太田述正コラム#5395(2012.4.2)
<皆さんとディスカッション(続x1510)>
<太田>(ツイッターより)
 アヒルのお母さんが子供達を連れて移動中に障害物が。
 さあどうする?
http://blog.sfgate.com/stew/2012/03/28/ducklings-vs-curb-who-will-prevail/#4072-1
 ぞっとさせる公共広告映像が紹介されている。
 ユーチューブ映像の三つ目、意味がよー分からんちん。
http://www.guardian.co.uk/film/2012/mar/30/danger-world-scariest-films
 北極熊物語の続きだ。
 「彼女」の写真11枚とクヌート関係写真2枚が見られるよ。
 クヌートだけじゃなくって飼育員も若くして亡くなってたんだねえ。
http://www.spiegel.de/international/zeitgeist/0,1518,824848,00.html
 おお、熊生も人生も儚きかな。
<TA>
≫銀河英雄伝説はアメリカでは嫌われています。驚くことに10年連続で子どもに読ませたくない本第一位にランクインしています。≪(コラム#5393。元・S)

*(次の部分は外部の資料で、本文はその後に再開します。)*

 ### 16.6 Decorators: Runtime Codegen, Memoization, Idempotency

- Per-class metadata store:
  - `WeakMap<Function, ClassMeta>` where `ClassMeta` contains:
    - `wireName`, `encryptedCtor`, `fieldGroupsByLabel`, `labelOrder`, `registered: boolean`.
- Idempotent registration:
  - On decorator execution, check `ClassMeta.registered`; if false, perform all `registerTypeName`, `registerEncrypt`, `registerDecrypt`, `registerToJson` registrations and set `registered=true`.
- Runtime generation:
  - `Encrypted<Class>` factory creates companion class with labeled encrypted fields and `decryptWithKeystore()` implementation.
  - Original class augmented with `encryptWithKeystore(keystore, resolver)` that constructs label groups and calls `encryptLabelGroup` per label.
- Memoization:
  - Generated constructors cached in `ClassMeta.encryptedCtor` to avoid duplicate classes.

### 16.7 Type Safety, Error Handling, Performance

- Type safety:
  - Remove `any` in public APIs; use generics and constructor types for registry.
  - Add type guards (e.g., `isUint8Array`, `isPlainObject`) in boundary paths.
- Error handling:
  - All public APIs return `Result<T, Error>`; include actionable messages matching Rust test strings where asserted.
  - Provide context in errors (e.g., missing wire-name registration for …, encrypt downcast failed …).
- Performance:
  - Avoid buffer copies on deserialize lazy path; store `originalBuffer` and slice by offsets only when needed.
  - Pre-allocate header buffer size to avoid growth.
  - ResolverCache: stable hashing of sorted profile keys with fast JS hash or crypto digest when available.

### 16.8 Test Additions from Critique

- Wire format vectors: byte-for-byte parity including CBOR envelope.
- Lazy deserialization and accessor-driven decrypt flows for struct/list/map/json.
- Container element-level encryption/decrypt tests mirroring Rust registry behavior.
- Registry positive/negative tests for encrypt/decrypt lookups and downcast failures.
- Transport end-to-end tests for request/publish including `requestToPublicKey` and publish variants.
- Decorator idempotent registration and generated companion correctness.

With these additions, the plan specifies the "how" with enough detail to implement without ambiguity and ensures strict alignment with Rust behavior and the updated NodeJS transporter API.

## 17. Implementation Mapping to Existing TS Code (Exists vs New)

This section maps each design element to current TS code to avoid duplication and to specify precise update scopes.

 英訳版が出ているという話は聞かないため、勘違いではないでしょうか。↓
 銀河英雄伝説:外国語版
http://ja.wikipedia.org/wiki/%E9%8A%80%E6%B2%B3%E8%8B%B1%E9%9B%84%E4%BC%9D%E
8%AA%AC#.E5.A4.96.E5.9B.BD.E8.AA.9E.E7.89.88
 ちなみに中国では人気があるようです。↓
 人民日報も認める『銀英伝』。中国で「愛される理由」は
http://business.nikkeibp.co.jp/article/world/20060802/107390/?rt=nocnt
 『銀河英雄伝説』について、私はアニメ版しか知りませんが、政治などの描写についても、「ファンタジー作品」の域を出るものではないという感想です。
 太田さんが言う欧州的な演繹的思考そのものといったところでしょうか。
 作品全体が何か、机上の空論的と言うか、思考実験的と言うか、あまりにリアリティーがないのです。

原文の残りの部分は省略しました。